Decadent enjoyed dagga.
It elevated him. It made him insightful. It gave him immense powers of observing the motives that drive human nature. Under its influence, he could read the mind of man, and in this particular instance, he observed the workings of the mind of woman.
Tongogara is a tiny Growth Point which refuses to grow. When Zimbabwe got independence from oppressive British colonial rule in 1980, the Government embarked on an ambitious decentralisation program whose aim was to develop designated rural shopping centres and turn them into urban outfits.
So a rural outspot called Chirashavana situate deep in Shurugwi Communal lands was designated a growth point and was renamed “Tongogara” after the hero of Zimbabwe’s liberation war, Josiah Magama Tongogara.
Despite being named after the name of the colossal hero himself, nothing significant happened at Tongogara.
But hold your horses:
Tongogara High Sxool was built by the Government adjacent to the Growth Point.
A formidable foreman called Xanda superintended over the construction works at Tongogara High Sxool. And Decadent marvelled at Xanda’s good workmanship, and observed how he walked with an aggressive gait with his trademark hat, and how he drank and bullied everyone and fought with other patrons at Nyaguze bottle store, and how sometimes Xanda made a fool of himself.

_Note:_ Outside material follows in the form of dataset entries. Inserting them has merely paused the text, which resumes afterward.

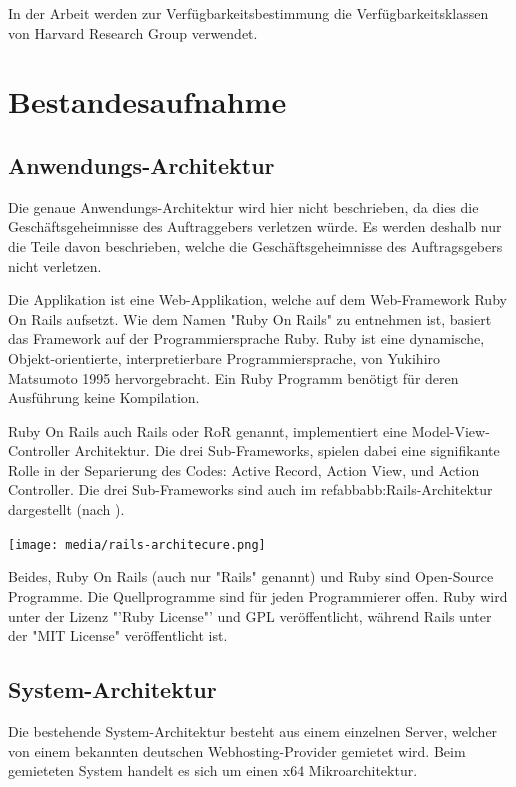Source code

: In der Arbeit werden zur Verfügbarkeitsbestimmung die Verfügbarkeitsklassen von Harvard Research Group verwendet.

\section{Bestandesaufnahme}
\subsection{Anwendungs-Architektur}
Die genaue Anwendungs-Architektur wird hier nicht beschrieben, da dies die Geschäftsgeheimnisse des Auftraggebers verletzen würde. Es werden deshalb nur die Teile davon beschrieben, welche die Geschäftsgeheimnisse des Auftragsgebers nicht verletzen.

Die Applikation ist eine Web-Applikation, welche auf dem Web-Framework Ruby On Rails aufsetzt.
Wie dem Namen "Ruby On Rails" zu entnehmen ist, basiert das Framework auf der Programmiersprache Ruby. Ruby ist eine dynamische, Objekt-orientierte, interpretierbare Programmiersprache, von Yukihiro Matsumoto 1995 hervorgebracht. Ein Ruby Programm benötigt für deren Ausführung keine Kompilation.

Ruby On Rails auch Rails oder RoR genannt, implementiert eine Model-View-Controller Architektur. Die drei Sub-Frameworks, spielen dabei eine signifikante Rolle in der Separierung des Codes: Active Record, Action View, und Action Controller. Die drei Sub-Frameworks sind auch im refabb{abb:Rails-Architektur} dargestellt (nach \cite{Bachle2007}).

\begin{center}
\texttt{[image: media/rails-architecure.png]}
\end{center}

Beides, Ruby On Rails (auch nur "Rails" genannt) und Ruby sind Open-Source Programme. Die Quellprogramme sind für jeden Programmierer offen. Ruby wird unter der Lizenz "'Ruby License"' und GPL veröffentlicht, während Rails unter der "MIT License" veröffentlicht ist.

\subsection{System-Architektur}\label{System-Architektur}
Die bestehende System-Architektur besteht aus einem einzelnen Server, welcher von einem bekannten deutschen Webhosting-Provider gemietet wird. Beim gemieteten System handelt es sich um einen x64 Mikroarchitektur.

In his dagga induced wisdom, Decadent said to himself, this is what I want to be; reckless and courageous and heroic, not giving a fiddler’s fart what society thinx.
A police station was also constructed at Tongogara. A no nonsense police boss called Mbofana was in charge of it.
Prior to the reign of Mbofana, jobless youths came down to Tongogara from the destructive goldfields of Boterekwa. Yes, Boterekwa, the spectacular mountaneous site where the unemployed youths dug for gold and destroyed the environment and made small fortunes, which small fortunes they transported to Tongogara, solely to show off how prodigals like themselves squandered their ill-gotten wealth.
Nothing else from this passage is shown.